Nearly half the people in Puerto Rico are without potable drinking water. The tap water that is restored has to be boiled and filtered, and others are finding water where they can. You can expect a health crisis soon due to waterborne illnesses. When I researched my book about water preparedness, I learned that waterborne illness is one of the deadliest threats post-disaster. Although FEMA has delivered 6.5 million liters of water, on an island with 3.4 million people, it isn’t enough.

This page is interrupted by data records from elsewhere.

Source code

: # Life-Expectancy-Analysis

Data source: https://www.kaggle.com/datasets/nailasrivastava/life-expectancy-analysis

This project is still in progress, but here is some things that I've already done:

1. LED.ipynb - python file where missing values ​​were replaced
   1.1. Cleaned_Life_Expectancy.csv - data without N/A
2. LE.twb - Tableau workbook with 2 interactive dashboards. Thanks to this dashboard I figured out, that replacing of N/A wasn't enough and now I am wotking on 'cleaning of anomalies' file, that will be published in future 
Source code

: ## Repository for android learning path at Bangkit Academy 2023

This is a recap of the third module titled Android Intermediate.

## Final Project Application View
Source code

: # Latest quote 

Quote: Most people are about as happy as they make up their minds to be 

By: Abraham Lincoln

Isabel Rullán is the co-founder and managing director of a non-profit group called ConPRmetidos. She is very concerned about the water situation. She said that even if people were able to acquire water “they may not have the power or means to boil or purify it.”



She added that the problem went beyond access to drinking water — it was becoming a real public health concern.


Compounding that issue was hospitals lacking diesel and being unable to take new patients, she said.


“There’s so much contamination right now, there’s so many areas that are flooded and have oil, garbage in the water, there’s debris everywhere,” she said by phone.


“We’re going to have a lot of people that are potentially and unfortunately going to get sick and may die,” she said. (source)



According to the Department of Defense, 56% of the island has potable water, but in one town, Arecibo, the only fresh water comes from a single fire hydrant. (source)


Hospitals are struggling to keep people alive.


And speaking of hospitals, 59 of the 69 on the island were, according to the Department of Defense, “operating on unknown status.”



Only 11 of 69 hospitals on Puerto Rico have power or are running on generators, FEMA reports. That means there’s limited access to X-ray machines and other diagnostic and life-saving equipment. Few operating rooms are open, which is scary, considering an influx of patients with storm-related injuries. (source)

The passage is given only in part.